Some coals will coke and others will not; nothing but a trial can settle this matter in each individual case. Good coking coal is very valuable.
Cobalt. Cobalt ores are always found in veins with other metals. Pure cobalt is extremely rare. Cobalt colors are used for porcelain painting, glass-staining, etc.
Chromium. All chrome is obtained from chromite, which contains 68 per cent. of chrome sesqui-oxide, the remainder being iron protoxide. Hardness, 5.5; gravity, 4.4; luster, sub-metallic; opaque. Steel-gray to almost black. Harsh. Brittle. Cleavage, imperfect. Fracture, uneven. Texture, massive to granular. Chromite in gravel looks like shot. Serpentine often contains it, when it is apt to resemble a fine-grained magnetite. It is used chiefly in iron and steel alloys, and in making armor plate. It is also used in dyeing fabrics and in paint manufacture. But little chrome ore is produced in the United States. The importation in 1899 was 15,793 tons, value $18.03 per ton.
| Chromite, FeOCr2O3 | 47-68 |
This ore is merchantable at $22 to $25 per ton.
Domestic ore ranges from $10 to $12 a ton, while the pure imported ores are worth $21 a ton. The yearly consumption in the United States is about 16,000 tons, and the American production 100 tons. This ore is useful as a lining for furnaces, and the demand promises to become important. Newfoundland is said to contain large deposits.

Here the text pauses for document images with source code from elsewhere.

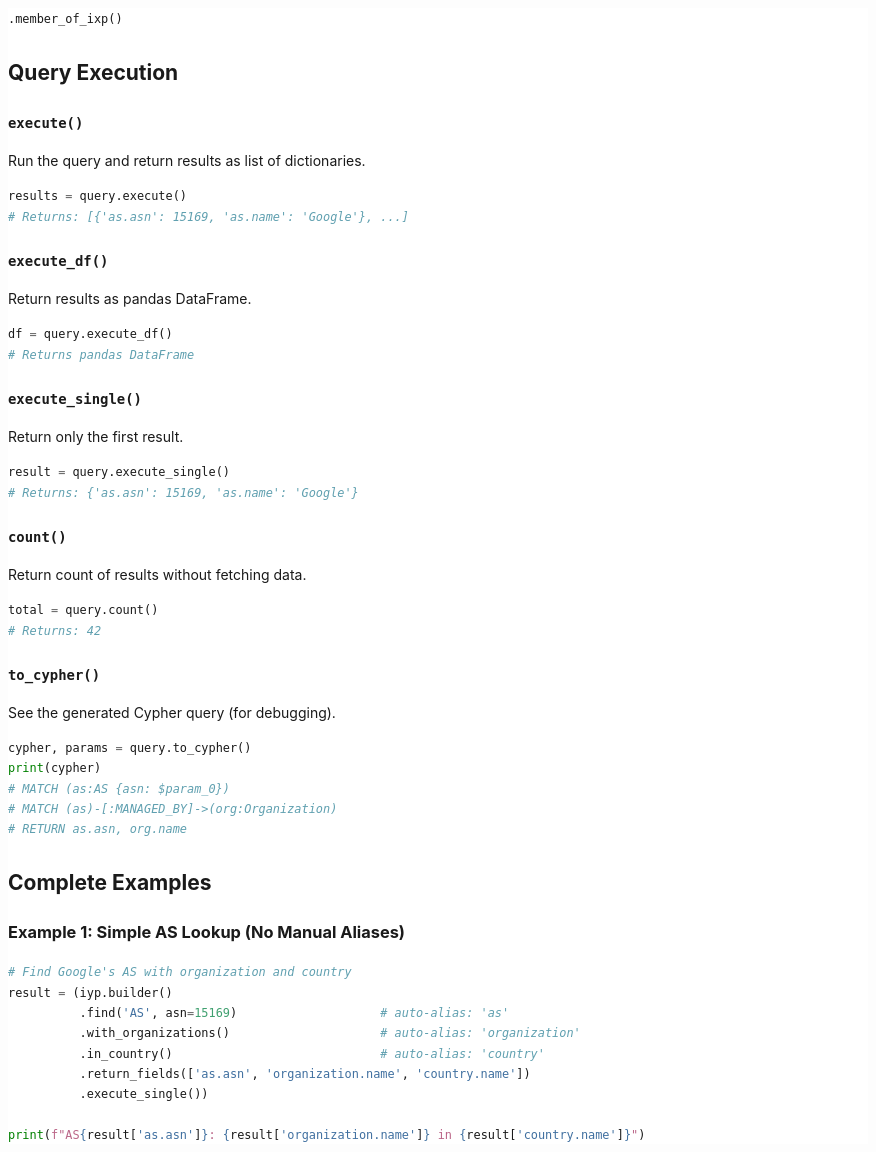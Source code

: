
 ```python
.member_of_ixp()
```

## Query Execution

### `execute()`
Run the query and return results as list of dictionaries.

```python
results = query.execute()
# Returns: [{'as.asn': 15169, 'as.name': 'Google'}, ...]
```

### `execute_df()`
Return results as pandas DataFrame.

```python
df = query.execute_df()
# Returns pandas DataFrame
```

### `execute_single()`
Return only the first result.

```python
result = query.execute_single()
# Returns: {'as.asn': 15169, 'as.name': 'Google'}
```

### `count()`
Return count of results without fetching data.

```python
total = query.count()
# Returns: 42
```

### `to_cypher()`
See the generated Cypher query (for debugging).

```python
cypher, params = query.to_cypher()
print(cypher)
# MATCH (as:AS {asn: $param_0})
# MATCH (as)-[:MANAGED_BY]->(org:Organization)
# RETURN as.asn, org.name
```

## Complete Examples

### Example 1: Simple AS Lookup (No Manual Aliases)
```python
# Find Google's AS with organization and country
result = (iyp.builder()
          .find('AS', asn=15169)                    # auto-alias: 'as'
          .with_organizations()                     # auto-alias: 'organization' 
          .in_country()                             # auto-alias: 'country'
          .return_fields(['as.asn', 'organization.name', 'country.name'])
          .execute_single())

print(f"AS{result['as.asn']}: {result['organization.name']} in {result['country.name']}")
```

Copper. Native copper occurs in the Lake Superior region, but the demands of commerce are supplied from chalcopyrite or copper pyrites, and tetrahedrite or gray copper ore. Many different ores of copper may exist in the same vein. On the surface an iron cap of gossan reveals the deposit; immediately below may be black oxide of copper with some malachite, lower down red oxide, and below the water-line copper sulphides. The following are the principal copper ores:
| Sp. Gravity. | Hardness. | P. C. Cu. | |
| Native copper | 8.8 | 2.8 | 100 |
| Chalcopyrite | 4.2 | 3.7 | 35 |
| Enargite | 4.4 | 3.0 | 48 |
| Tetrahedite | 5.0 | 3.5 to 4.5 | 35 |
| Chalcocite | 5.6 | 2.7 | 80 |
| Bornite | 5.0 | 3.0 | 55 |
| Melaconite | 6.2 | 2.0 to 3.0 | 80 |
| Cuprite | 6.0 | 3.6 | 89 |
| Chrysocolla | 2.2 | 3.0 | 45 |
The common ore is native copper, often associated with native silver, the two remaining, chemically, quite distinct. Some masses of copper occur that are too large to handle and must be cut by cold chisels, a method that costs more for labor than the value of the metal. The Lake Superior mines produce 140,000,000 pounds of copper a year, while those of Montana made the gigantic output of 228,000,000 pounds in 1896. The great Anaconda mine, of Butte, is the heaviest producer, yielding more than half the state's total.

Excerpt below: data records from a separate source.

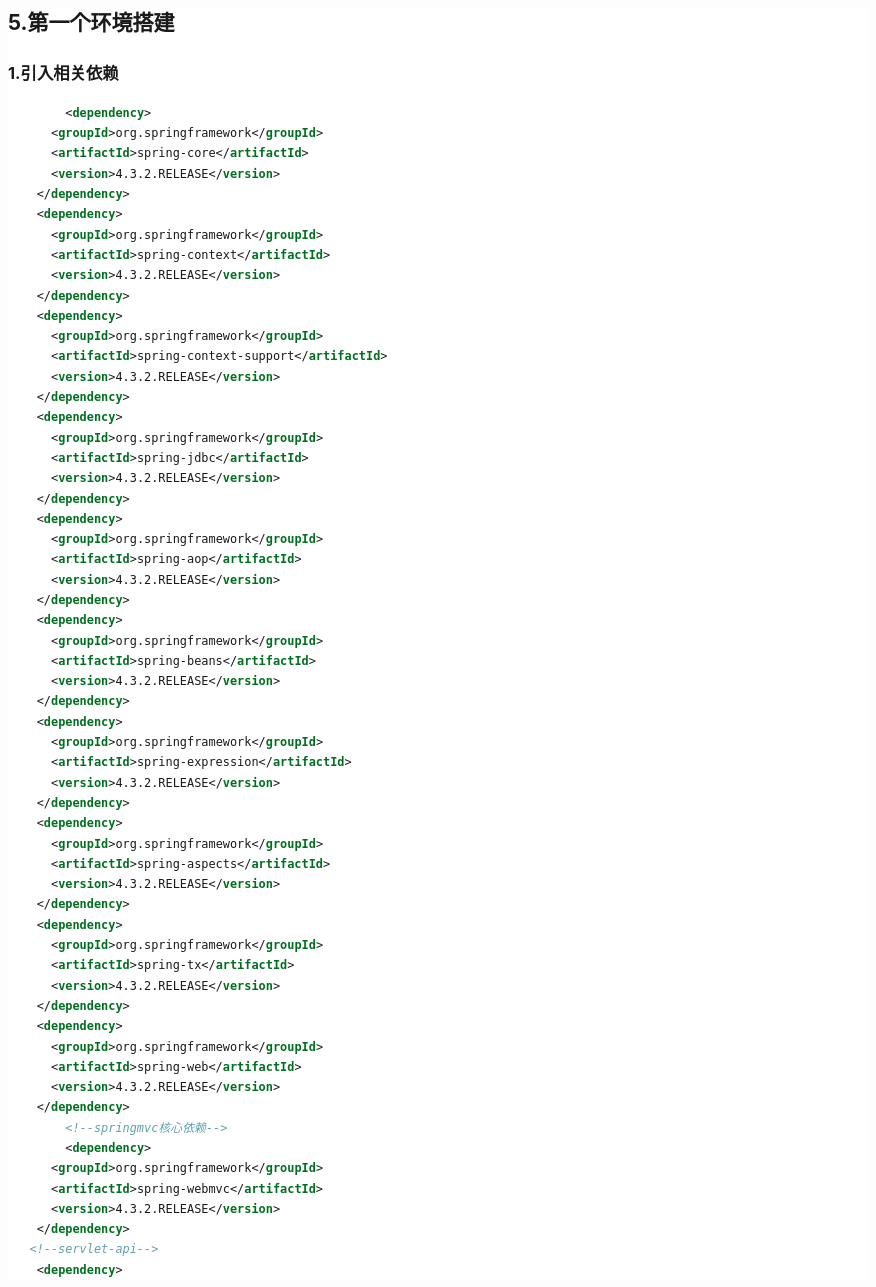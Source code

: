 ## 5.第一个环境搭建

###  1.引入相关依赖

```xml
		<dependency>
      <groupId>org.springframework</groupId>
      <artifactId>spring-core</artifactId>
      <version>4.3.2.RELEASE</version>
    </dependency>
    <dependency>
      <groupId>org.springframework</groupId>
      <artifactId>spring-context</artifactId>
      <version>4.3.2.RELEASE</version>
    </dependency>
    <dependency>
      <groupId>org.springframework</groupId>
      <artifactId>spring-context-support</artifactId>
      <version>4.3.2.RELEASE</version>
    </dependency>
    <dependency>
      <groupId>org.springframework</groupId>
      <artifactId>spring-jdbc</artifactId>
      <version>4.3.2.RELEASE</version>
    </dependency>
    <dependency>
      <groupId>org.springframework</groupId>
      <artifactId>spring-aop</artifactId>
      <version>4.3.2.RELEASE</version>
    </dependency>
    <dependency>
      <groupId>org.springframework</groupId>
      <artifactId>spring-beans</artifactId>
      <version>4.3.2.RELEASE</version>
    </dependency>
    <dependency>
      <groupId>org.springframework</groupId>
      <artifactId>spring-expression</artifactId>
      <version>4.3.2.RELEASE</version>
    </dependency>
    <dependency>
      <groupId>org.springframework</groupId>
      <artifactId>spring-aspects</artifactId>
      <version>4.3.2.RELEASE</version>
    </dependency>
    <dependency>
      <groupId>org.springframework</groupId>
      <artifactId>spring-tx</artifactId>
      <version>4.3.2.RELEASE</version>
    </dependency>
    <dependency>
      <groupId>org.springframework</groupId>
      <artifactId>spring-web</artifactId>
      <version>4.3.2.RELEASE</version>
    </dependency>
		<!--springmvc核心依赖-->
		<dependency>
      <groupId>org.springframework</groupId>
      <artifactId>spring-webmvc</artifactId>
      <version>4.3.2.RELEASE</version>
    </dependency>
   <!--servlet-api-->
    <dependency>
```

During 1899 the New York copper market rate varied between 14.75 cents and 18.46 cents per pound. Copper is probably abundant in the shape of pyrites in many parts of Canada, especially in the Northwest, and prospectors in that region should search diligently for it. The Lake Superior mines are unique in being deposits of native copper.
Owing to the great demand for copper following upon the extraordinary spread of electricity, copper properties have become so enormously valuable that, possibly, the explorer will be quite as fortunate in finding copper as in finding gold. Moreover, with the exception of Spain and Chili, the United States has no serious rivals in copper production,—Montana and Michigan, producing the greater part of the output. The famous Calumet and Hecla mine, in Michigan, is now down 4,000 feet and still yields ore. The most copper ores are not difficult to distinguish. Every one is familiar with the ruddy hue of pure copper, the color of the native metal. It may be flattened under the hammer or cut with the knife. A little of the ore mixed with grease colors a flame green. Copper ores are heavy, and generally of a bright color, either red, blue, green, yellow or brown.
Corundum. Nine hundred and seventy tons of this abrasive were produced in the United States in 1899; value, $78,570. Corundum is found in feldspar veins, and associated with chlorites in serpentine rock. North Carolina furnishes half the corundum marketed. The presence of this substance is always indicated in the South by serpentine, chrysolite, or olivine rocks; experience being the only guide the miners have in finding new deposits. The contacts of the olivine rocks with gneiss usually produce rich deposits. Corundum is the hardest substance known, next to the diamond. It is used as a polishing powder. Emery is an impure corundum containing iron. Corundum is composed of 53 per cent. aluminum and 47 per cent. oxygen. Specific gravity is 4. Hardness, 9.
Feldspar. The Maine, Pennsylvania, New York, and Connecticut ores are worth $3 to $6 per long ton (2,240 pounds) at point of production.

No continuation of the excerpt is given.